─── EXTRACTED ENTRIES

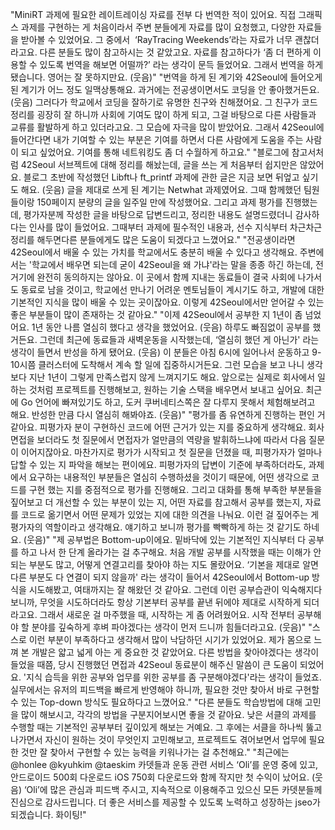 "MiniRT 과제에 필요한 레이트레이싱 자료를 전부 다 번역한 적이 있어요. 직접 그래픽스 과제를 구현하는 게 처음이라서 주변 분들에게 자료를 많이 요청했고, 다양한 자료들을 받아볼 수 있었어요. 그 중에서  ‘RayTracing Weekends’라는 자료가 너무 괜찮더라고요. 다른 분들도 많이 참고하시는 것 같았고요. 자료를 참고하다가 ‘좀 더 편하게 이용할 수 있도록 번역을 해보면 어떨까?’ 라는 생각이 문득 들었어요. 그래서 번역을 하게 됐습니다. 영어는 잘 못하지만요. (웃음)"
"번역을 하게 된 계기와 42Seoul에 들어오게 된 계기가 어느 정도 일맥상통해요. 과거에는 전공생이면서도 코딩을 안 좋아했거든요. (웃음) 그러다가 학교에서 코딩을 잘하기로 유명한 친구와 친해졌어요. 그 친구가 코드 정리를 굉장히 잘 하니까 사회에 기여도 많이 하게 되고, 그걸 바탕으로 다른 사람들과 교류를 활발하게 하고 있더라고요. 그 모습에 자극을 많이 받았어요. 그래서 42Seoul에 들어간다면 내가 기여할 수 있는 부분은 기여를 하면서 다른 사람에게 도움을 주는 사람이 되고 싶었어요. 기여를 통해 네트워킹도 좀 더 수월하게 하고요."
"블로그에 참고서처럼 42Seoul 서브젝트에 대해 정리를 해놨는데, 글을 쓰는 게 처음부터 쉽지만은 않았어요. 블로그 초반에 작성했던 Libft나 ft_printf 과제에 관한 글은 지금 보면 뒤엎고 싶기도 해요. (웃음) 글을 제대로 쓰게 된 계기는 Netwhat 과제였어요. 그때 함께했던 팀원들이랑 150페이지 분량의 글을 일주일 만에 작성했어요. 그리고 과제 평가를 진행했는데, 평가자분께 작성한 글을 바탕으로 답변드리고, 정리한 내용도 설명드렸더니 감사하다는 인사를 많이 들었어요. 그때부터 과제에 필수적인 내용과, 선수 지식부터 차근차근 정리를 해두면다른 분들에게도 많은 도움이 되겠다고 느꼈어요."
"전공생이라면 42Seoul에서 배울 수 있는 가치를 학교에서도 충분히 배울 수 있다고 생각해요. 주변에서는 '학교에서 배우면 되는데 굳이 42Seoul을 왜 가냐'라는 말을 종종 하긴 하는데, 전 거기에 완전히 동의하지는 않아요. 이 곳에서 함께 지내는 동료들이 결국 사회에 나가서도 동료로 남을 것이고, 학교에선 만나기 어려운 멘토님들이 계시기도 하고, 개발에 대한 기본적인 지식을 많이 배울 수 있는 곳이잖아요. 이렇게 42Seoul에서만 얻어갈 수 있는 좋은 부분들이 많이 존재하는 것 같아요."
"이제 42Seoul에서 공부한 지 1년이 좀 넘었어요. 1년 동안 나름 열심히 했다고 생각을 했었어요. (웃음) 하루도 빠짐없이 공부를 했거든요. 그런데 최근에 동료들과 새벽운동을 시작했는데, ‘열심히 했던 게 아닌가' 라는 생각이 들면서 반성을 하게 됐어요. (웃음) 이 분들은 아침 6시에 일어나서 운동하고 9-10시쯤 클러스터에 도착해서 계속 할 일에 집중하시거든요. 그런 모습을 보고 나니 생각보다 지난 1년이 그렇게 만족스럽지 않게 느껴지기도 해요. 앞으로는 실제로 회사에서 일하는 것처럼 프로젝트를 진행해보고, 원하는 기술 스택을 배우면서 보내고 싶어요. 최근에 Go 언어에 빠져있기도 하고, 도커 쿠버네티스쪽은 잘 다루지 못해서 체험해보려고 해요. 반성한 만큼 다시 열심히 해봐야죠. (웃음)"
"평가를 좀 유연하게 진행하는 편인 거 같아요. 피평가자 분이 구현하신 코드에 어떤 근거가 있는 지를 중요하게 생각해요. 회사 면접을 보더라도 첫 질문에서 면접자가 얼만큼의 역량을 발휘하느냐에 따라서 다음 질문이 이어지잖아요. 마찬가지로 평가가 시작되고 첫 질문을 던졌을 때, 피평가자가 얼마나 답할 수 있는 지 파악을 해보는 편이에요. 피평가자의 답변이 기준에 부족하더라도, 과제에서 요구하는 내용적인 부분들은 열심히 수행하셨을 것이기 때문에, 어떤 생각으로 코드를 구현 했는 지를 중점적으로 평가를 진행해요. 그리고 대화를 통해 부족한 부분들을 짚어보고 더 개선할 수 있는 부분이 있는 지, 어떤 자료를 참고해서 공부를 했는지, 자료를 코드로 옮기면서 어떤 문제가 있었는 지에 대한 의견을 나눠요. 이런 걸 짚어주는 게 평가자의 역할이라고 생각해요. 얘기하고 보니까 평가를 빡빡하게 하는 것 같기도 하네요. (웃음)"
"제 공부법은 Bottom-up이에요. 밑바닥에 있는 기본적인 지식부터 다 공부를 하고 나서 한 단계 올라가는 걸 추구해요. 처음 개발 공부를 시작했을 때는 이해가 안되는 부분도 많고, 어떻게 연결고리를 찾아야 하는 지도 몰랐어요. ‘기본을 제대로 알면 다른 부분도 다 연결이 되지 않을까' 라는 생각이 들어서 42Seoul에서 Bottom-up 방식을 시도해봤고, 여태까지는 잘 해왔던 것 같아요. 그런데 이런 공부습관이 익숙해지다 보니까, 무엇을 시도하더라도 항상 기본부터 공부를 끝낸 뒤에야 제대로 시작하게 되더라고요. 그래서 새로운 걸 마주했을 때, 시작하는 게 좀 어려웠어요. 시작 전부터 공부해야 할 분야를 깊숙하게 후벼 파야겠다는 생각이 먼저 드니까 힘들더라고요. (웃음)"
"스스로 이런 부분이 부족하다고 생각해서 많이 낙담하던 시기가 있었어요. 제가 몸으로 느껴 본 개발은 얇고 넓게 아는 게 중요한 것 같았어요. 다른 방법을 찾아야겠다는 생각이 들었을 때쯤, 당시 진행했던 면접과 42Seoul 동료분이 해주신 말씀이 큰 도움이 되었어요. '지식 습득을 위한 공부와 업무를 위한 공부를 좀 구분해야겠다'라는 생각이 들었죠. 실무에서는 유저의 피드백을 빠르게 반영해야 하니까, 필요한 것만 찾아서 바로 구현할 수 있는 Top-down 방식도 필요하다고 느꼈어요."
"다른 분들도 학습방법에 대해 고민을 많이 해보시고, 각각의 방법을 구분지어보시면 좋을 것 같아요. 낮은 서클의 과제를 수행할 때는 기본적인 공부부터 깊이있게 해보는 거예요. 그 후에는 서클을 하나씩 뚫고 나가면서 자신이 원하는 것이 무엇인지 고민해보고, 프로젝트도 겪어보면서 업무에 필요한 것만 잘 찾아서 구현할 수 있는 능력을 키워나가는 걸 추천해요."
"최근에는 @honlee @kyuhkim @taeskim 카뎃들과 운동 관련 서비스 ‘Oli’를 운영 중에 있고, 안드로이드 500회 다운로드 iOS 750회 다운로드와 함께 작지만 첫 수익이 났어요. (웃음) ‘Oli’에 많은 관심과 피드백 주시고, 지속적으로 이용해주고 있으신 모든 카뎃분들께 진심으로 감사드립니다. 더 좋은 서비스를 제공할 수 있도록 노력하고 성장하는 jseo가 되겠습니다. 화이팅!"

──────

== WHAT THIS TASK INVOLVES ==
Give back exactly the lines above, from the line containing "된 계기와 42Seoul에" through the line containing "좀 유연하게 진행하는", with both end lines and nothing more.

== RESPONSE BELOW ==
"번역을 하게 된 계기와 42Seoul에 들어오게 된 계기가 어느 정도 일맥상통해요. 과거에는 전공생이면서도 코딩을 안 좋아했거든요. (웃음) 그러다가 학교에서 코딩을 잘하기로 유명한 친구와 친해졌어요. 그 친구가 코드 정리를 굉장히 잘 하니까 사회에 기여도 많이 하게 되고, 그걸 바탕으로 다른 사람들과 교류를 활발하게 하고 있더라고요. 그 모습에 자극을 많이 받았어요. 그래서 42Seoul에 들어간다면 내가 기여할 수 있는 부분은 기여를 하면서 다른 사람에게 도움을 주는 사람이 되고 싶었어요. 기여를 통해 네트워킹도 좀 더 수월하게 하고요."
"블로그에 참고서처럼 42Seoul 서브젝트에 대해 정리를 해놨는데, 글을 쓰는 게 처음부터 쉽지만은 않았어요. 블로그 초반에 작성했던 Libft나 ft_printf 과제에 관한 글은 지금 보면 뒤엎고 싶기도 해요. (웃음) 글을 제대로 쓰게 된 계기는 Netwhat 과제였어요. 그때 함께했던 팀원들이랑 150페이지 분량의 글을 일주일 만에 작성했어요. 그리고 과제 평가를 진행했는데, 평가자분께 작성한 글을 바탕으로 답변드리고, 정리한 내용도 설명드렸더니 감사하다는 인사를 많이 들었어요. 그때부터 과제에 필수적인 내용과, 선수 지식부터 차근차근 정리를 해두면다른 분들에게도 많은 도움이 되겠다고 느꼈어요."
"전공생이라면 42Seoul에서 배울 수 있는 가치를 학교에서도 충분히 배울 수 있다고 생각해요. 주변에서는 '학교에서 배우면 되는데 굳이 42Seoul을 왜 가냐'라는 말을 종종 하긴 하는데, 전 거기에 완전히 동의하지는 않아요. 이 곳에서 함께 지내는 동료들이 결국 사회에 나가서도 동료로 남을 것이고, 학교에선 만나기 어려운 멘토님들이 계시기도 하고, 개발에 대한 기본적인 지식을 많이 배울 수 있는 곳이잖아요. 이렇게 42Seoul에서만 얻어갈 수 있는 좋은 부분들이 많이 존재하는 것 같아요."
"이제 42Seoul에서 공부한 지 1년이 좀 넘었어요. 1년 동안 나름 열심히 했다고 생각을 했었어요. (웃음) 하루도 빠짐없이 공부를 했거든요. 그런데 최근에 동료들과 새벽운동을 시작했는데, ‘열심히 했던 게 아닌가' 라는 생각이 들면서 반성을 하게 됐어요. (웃음) 이 분들은 아침 6시에 일어나서 운동하고 9-10시쯤 클러스터에 도착해서 계속 할 일에 집중하시거든요. 그런 모습을 보고 나니 생각보다 지난 1년이 그렇게 만족스럽지 않게 느껴지기도 해요. 앞으로는 실제로 회사에서 일하는 것처럼 프로젝트를 진행해보고, 원하는 기술 스택을 배우면서 보내고 싶어요. 최근에 Go 언어에 빠져있기도 하고, 도커 쿠버네티스쪽은 잘 다루지 못해서 체험해보려고 해요. 반성한 만큼 다시 열심히 해봐야죠. (웃음)"
"평가를 좀 유연하게 진행하는 편인 거 같아요. 피평가자 분이 구현하신 코드에 어떤 근거가 있는 지를 중요하게 생각해요. 회사 면접을 보더라도 첫 질문에서 면접자가 얼만큼의 역량을 발휘하느냐에 따라서 다음 질문이 이어지잖아요. 마찬가지로 평가가 시작되고 첫 질문을 던졌을 때, 피평가자가 얼마나 답할 수 있는 지 파악을 해보는 편이에요. 피평가자의 답변이 기준에 부족하더라도, 과제에서 요구하는 내용적인 부분들은 열심히 수행하셨을 것이기 때문에, 어떤 생각으로 코드를 구현 했는 지를 중점적으로 평가를 진행해요. 그리고 대화를 통해 부족한 부분들을 짚어보고 더 개선할 수 있는 부분이 있는 지, 어떤 자료를 참고해서 공부를 했는지, 자료를 코드로 옮기면서 어떤 문제가 있었는 지에 대한 의견을 나눠요. 이런 걸 짚어주는 게 평가자의 역할이라고 생각해요. 얘기하고 보니까 평가를 빡빡하게 하는 것 같기도 하네요. (웃음)"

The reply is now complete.